#### INPUT FOR THIS TASK

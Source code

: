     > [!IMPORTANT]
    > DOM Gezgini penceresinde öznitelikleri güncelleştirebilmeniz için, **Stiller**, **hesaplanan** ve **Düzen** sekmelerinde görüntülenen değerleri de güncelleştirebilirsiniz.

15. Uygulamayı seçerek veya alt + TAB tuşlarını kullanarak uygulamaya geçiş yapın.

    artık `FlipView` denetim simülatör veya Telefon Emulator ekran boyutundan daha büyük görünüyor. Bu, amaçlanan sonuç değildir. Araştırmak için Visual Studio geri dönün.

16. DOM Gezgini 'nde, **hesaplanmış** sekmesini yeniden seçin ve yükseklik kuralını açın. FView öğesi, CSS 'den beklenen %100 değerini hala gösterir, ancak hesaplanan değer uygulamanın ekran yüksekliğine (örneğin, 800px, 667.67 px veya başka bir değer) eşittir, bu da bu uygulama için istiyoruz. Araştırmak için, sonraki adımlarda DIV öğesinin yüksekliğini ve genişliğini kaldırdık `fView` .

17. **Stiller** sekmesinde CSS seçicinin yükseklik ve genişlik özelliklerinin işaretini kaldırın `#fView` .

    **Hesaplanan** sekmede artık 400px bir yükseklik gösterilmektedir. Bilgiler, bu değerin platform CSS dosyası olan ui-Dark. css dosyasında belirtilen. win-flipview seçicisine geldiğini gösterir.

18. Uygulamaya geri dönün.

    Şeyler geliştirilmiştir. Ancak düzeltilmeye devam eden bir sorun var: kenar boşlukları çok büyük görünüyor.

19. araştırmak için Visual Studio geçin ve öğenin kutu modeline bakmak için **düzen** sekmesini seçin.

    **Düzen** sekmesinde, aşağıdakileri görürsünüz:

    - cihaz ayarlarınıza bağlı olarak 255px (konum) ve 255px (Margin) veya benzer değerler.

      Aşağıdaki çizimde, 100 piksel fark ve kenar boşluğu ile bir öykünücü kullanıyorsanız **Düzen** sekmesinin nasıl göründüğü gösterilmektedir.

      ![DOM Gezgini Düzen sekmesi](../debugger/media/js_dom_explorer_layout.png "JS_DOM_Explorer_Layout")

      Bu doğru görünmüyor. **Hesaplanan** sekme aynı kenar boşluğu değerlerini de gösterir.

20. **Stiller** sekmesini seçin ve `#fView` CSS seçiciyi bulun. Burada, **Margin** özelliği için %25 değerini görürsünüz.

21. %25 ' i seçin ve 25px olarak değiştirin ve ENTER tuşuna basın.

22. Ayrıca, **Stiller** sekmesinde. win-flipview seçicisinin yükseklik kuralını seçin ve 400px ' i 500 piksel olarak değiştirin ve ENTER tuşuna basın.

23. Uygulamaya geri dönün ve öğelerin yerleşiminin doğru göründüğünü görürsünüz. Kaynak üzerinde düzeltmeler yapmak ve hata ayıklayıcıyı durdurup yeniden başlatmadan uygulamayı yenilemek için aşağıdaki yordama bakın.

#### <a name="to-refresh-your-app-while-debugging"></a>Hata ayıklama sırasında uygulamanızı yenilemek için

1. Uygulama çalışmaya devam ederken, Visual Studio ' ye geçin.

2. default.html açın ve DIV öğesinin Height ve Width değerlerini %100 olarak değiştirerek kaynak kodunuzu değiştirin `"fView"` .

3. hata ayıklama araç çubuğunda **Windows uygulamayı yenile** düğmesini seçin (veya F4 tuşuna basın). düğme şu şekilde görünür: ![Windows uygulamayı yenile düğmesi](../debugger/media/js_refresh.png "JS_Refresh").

########

### WHAT THE EXERCISE ASKS
What should be returned is the run of lines from the first line of the material through the line containing "Aşağıdaki çizimde, 100", exact and inclusive, and nothing else.

### RESPONSE TO THE TASK
Source code

:     > [!IMPORTANT]
    > DOM Gezgini penceresinde öznitelikleri güncelleştirebilmeniz için, **Stiller**, **hesaplanan** ve **Düzen** sekmelerinde görüntülenen değerleri de güncelleştirebilirsiniz.

15. Uygulamayı seçerek veya alt + TAB tuşlarını kullanarak uygulamaya geçiş yapın.

    artık `FlipView` denetim simülatör veya Telefon Emulator ekran boyutundan daha büyük görünüyor. Bu, amaçlanan sonuç değildir. Araştırmak için Visual Studio geri dönün.

16. DOM Gezgini 'nde, **hesaplanmış** sekmesini yeniden seçin ve yükseklik kuralını açın. FView öğesi, CSS 'den beklenen %100 değerini hala gösterir, ancak hesaplanan değer uygulamanın ekran yüksekliğine (örneğin, 800px, 667.67 px veya başka bir değer) eşittir, bu da bu uygulama için istiyoruz. Araştırmak için, sonraki adımlarda DIV öğesinin yüksekliğini ve genişliğini kaldırdık `fView` .

17. **Stiller** sekmesinde CSS seçicinin yükseklik ve genişlik özelliklerinin işaretini kaldırın `#fView` .

    **Hesaplanan** sekmede artık 400px bir yükseklik gösterilmektedir. Bilgiler, bu değerin platform CSS dosyası olan ui-Dark. css dosyasında belirtilen. win-flipview seçicisine geldiğini gösterir.

18. Uygulamaya geri dönün.

    Şeyler geliştirilmiştir. Ancak düzeltilmeye devam eden bir sorun var: kenar boşlukları çok büyük görünüyor.

19. araştırmak için Visual Studio geçin ve öğenin kutu modeline bakmak için **düzen** sekmesini seçin.

    **Düzen** sekmesinde, aşağıdakileri görürsünüz:

    - cihaz ayarlarınıza bağlı olarak 255px (konum) ve 255px (Margin) veya benzer değerler.

      Aşağıdaki çizimde, 100 piksel fark ve kenar boşluğu ile bir öykünücü kullanıyorsanız **Düzen** sekmesinin nasıl göründüğü gösterilmektedir.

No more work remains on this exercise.